以上が前回までの大まかな流れです。そして今日を迎えたわけですが、「ドロップシッピング」の具体案、あるいは代案など、みんなの意見を聞かせて下さい。
(全員が「ドロップシッピング」について調べてはみたものの、どうも気乗りがしない様子だった。前回は他に案がなく、三上先生のプッシュもあったので「ドロップシッピング」という案に飛びついてしまったが、どうも本当にやりたいことではないのではないか、という意見が全員から出た。じゃあ、本当は何をやりたいのかについて、振り出しに戻って話し合うことになった。)
井戸:司会進行の立場を離れて言わせてもらえば、僕は本当は株、株式のことをよく知りたいと思っています。世界経済の動向も気になるし、株ってそもそも何なのか。そして株価の動向によって、世の中が大きく動くのはどうしてなのか。その辺の仕組みをちゃんと知りたいし、実際に株をやってみたいとも思っています。皆はどうですか? 本当にやりたいことは何?
...
三上:前回は望遠鏡になる双眼鏡を作りたいって言ってたけど、いいよ、いいね。そうやって、どんどん、自分の興味、関心を出し合うといいね。まだまだ遠慮しあってるみたいだから。
矢野:そうなんです。前回休んだので、大きなことは言えませんが、まだお互いによく知らないということもあるし、気軽に意見を出しにくい空気がまだあると思います。それにこの時間帯だけでは、話し合いには十分じゃないと思います。例えば、三上ゼミ専用ホームページを作って、そこで意見を書き込み合えるようにするとか、スカイプを使って会議するとか、実際に会えなくても、話し合える時間を作るのがいいんじゃないでしょうか。
柿崎:賛成です。
三上:いいね、そうだね。実はね、近々第一回ゼミコンをやる予定でしたが、そういうことであれば、少し早めにやってもいいね。井戸君、後で皆の都合を聞いて日時調整して計画してください。私は金曜の夜がベストね。それから、皆に共通の空き時間を利用してこまめに集まってもいいんだよ。
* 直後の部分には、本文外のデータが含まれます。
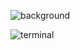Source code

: ![background](https://user-images.githubusercontent.com/89106058/195440321-7271db34-5908-44cc-8c98-3b0d4ff191d3.png)


![terminal](https://user-images.githubusercontent.com/89106058/195441240-113977ed-ef02-4126-b7aa-c8f396d113d4.png)
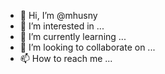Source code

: - 👋 Hi, I’m @mhusny
- 👀 I’m interested in ...
- 🌱 I’m currently learning ...
- 💞️ I’m looking to collaborate on ...
- 📫 How to reach me ...

<!---
mhusny/mhusny is a ✨ special ✨ repository because its `README.md` (this file) appears on your GitHub profile.
You can click the Preview link to take a look at your changes.
--->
井戸:分かりました。矢野君の意見にハッとさせられましたが、まずとにかくお互いによく知ることから始めるのがいいですね。すでに携帯電話とメールの連絡網が出来ているんですが、先生から僕、僕から皆という一方的な連絡網でしかなかったので、全員お互いに連絡がつくようにしましょう。それから、今日はもう時間がないので、皆、来週までに、本当にやりたいことについて意見をまとめてきて下さい。僕は株式です(笑)。先生、今回はこんなもんでいいでしょうか。
三上:いいよ。焦ることはないからね。じっくり構えて着実に進めばいいんだから。ここまでだって、すごい進歩だよ。それから、このビデオカメラを貸し出しますから、皆で遊びながらでいいから、撮る練習をして、ドキュメンタリーの具体案も出し合えるようにしといてね。イメージフォーラム・フェスティバルで観た『もここ』とか『合縁奇縁他生之縁 ここは山根四号組』はよかったなあ。
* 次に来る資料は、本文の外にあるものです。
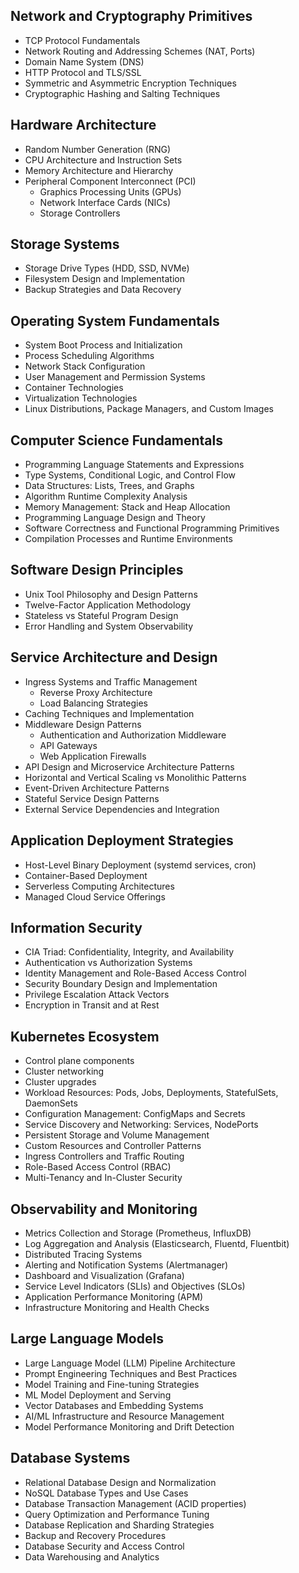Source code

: ## Network and Cryptography Primitives
- TCP Protocol Fundamentals
- Network Routing and Addressing Schemes (NAT, Ports)
- Domain Name System (DNS)
- HTTP Protocol and TLS/SSL
- Symmetric and Asymmetric Encryption Techniques
- Cryptographic Hashing and Salting Techniques

## Hardware Architecture
- Random Number Generation (RNG)
- CPU Architecture and Instruction Sets
- Memory Architecture and Hierarchy
- Peripheral Component Interconnect (PCI)
  - Graphics Processing Units (GPUs)
  - Network Interface Cards (NICs)
  - Storage Controllers

## Storage Systems
  - Storage Drive Types (HDD, SSD, NVMe)
  - Filesystem Design and Implementation
  - Backup Strategies and Data Recovery

## Operating System Fundamentals
- System Boot Process and Initialization
- Process Scheduling Algorithms
- Network Stack Configuration
- User Management and Permission Systems
- Container Technologies
- Virtualization Technologies
- Linux Distributions, Package Managers, and Custom Images

## Computer Science Fundamentals
- Programming Language Statements and Expressions
- Type Systems, Conditional Logic, and Control Flow
- Data Structures: Lists, Trees, and Graphs
- Algorithm Runtime Complexity Analysis
- Memory Management: Stack and Heap Allocation
- Programming Language Design and Theory
- Software Correctness and Functional Programming Primitives
- Compilation Processes and Runtime Environments

## Software Design Principles
- Unix Tool Philosophy and Design Patterns
- Twelve-Factor Application Methodology
- Stateless vs Stateful Program Design
- Error Handling and System Observability

## Service Architecture and Design
- Ingress Systems and Traffic Management
	- Reverse Proxy Architecture
	- Load Balancing Strategies
- Caching Techniques and Implementation
- Middleware Design Patterns
	- Authentication and Authorization Middleware
  - API Gateways
  - Web Application Firewalls
- API Design and Microservice Architecture Patterns
- Horizontal and Vertical Scaling vs Monolithic Patterns
- Event-Driven Architecture Patterns
- Stateful Service Design Patterns
- External Service Dependencies and Integration

## Application Deployment Strategies
- Host-Level Binary Deployment (systemd services, cron)
- Container-Based Deployment
- Serverless Computing Architectures
- Managed Cloud Service Offerings

## Information Security
- CIA Triad: Confidentiality, Integrity, and Availability
- Authentication vs Authorization Systems
- Identity Management and Role-Based Access Control
- Security Boundary Design and Implementation
- Privilege Escalation Attack Vectors
- Encryption in Transit and at Rest

## Kubernetes Ecosystem
- Control plane components
- Cluster networking
- Cluster upgrades
- Workload Resources: Pods, Jobs, Deployments, StatefulSets, DaemonSets
- Configuration Management: ConfigMaps and Secrets
- Service Discovery and Networking: Services, NodePorts
- Persistent Storage and Volume Management
- Custom Resources and Controller Patterns
- Ingress Controllers and Traffic Routing
- Role-Based Access Control (RBAC)
- Multi-Tenancy and In-Cluster Security

## Observability and Monitoring
- Metrics Collection and Storage (Prometheus, InfluxDB)
- Log Aggregation and Analysis (Elasticsearch, Fluentd, Fluentbit)
- Distributed Tracing Systems
- Alerting and Notification Systems (Alertmanager)
- Dashboard and Visualization (Grafana)
- Service Level Indicators (SLIs) and Objectives (SLOs)
- Application Performance Monitoring (APM)
- Infrastructure Monitoring and Health Checks

## Large Language Models
- Large Language Model (LLM) Pipeline Architecture
- Prompt Engineering Techniques and Best Practices
- Model Training and Fine-tuning Strategies
- ML Model Deployment and Serving
- Vector Databases and Embedding Systems
- AI/ML Infrastructure and Resource Management
- Model Performance Monitoring and Drift Detection

## Database Systems
- Relational Database Design and Normalization
- NoSQL Database Types and Use Cases
- Database Transaction Management (ACID properties)
- Query Optimization and Performance Tuning
- Database Replication and Sharding Strategies
- Backup and Recovery Procedures
- Database Security and Access Control
- Data Warehousing and Analytics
(皆、席を立って、お互いに近寄って、携帯アドレスを交換し始める。それがきっかけとなって、わいわいし始める。演習室の空気が和む。)
***
知らず知らずのうちに、私は学生たちに命令していたことに気づかされた。私の言動が彼らの本来の自発性を抑え込んでいた。受け身の姿勢から自発的な姿勢へ、と彼らに訴えながらも、実際には、こうしろ、ああしろ、と私は彼らに上から強制していたのだ。それに対する無意識の反抗がくすぶっていた。それが今日吹き出した。よかった。もちろん、教えるべきことや、躾けるべきことは多々ある。でも彼らの自発性を信頼すること。彼らは自分で育つ力を持っている。それを無闇に阻害しないこと。基本はあくまで適宜サポートすること。彼らのお陰で初心にかえることができた。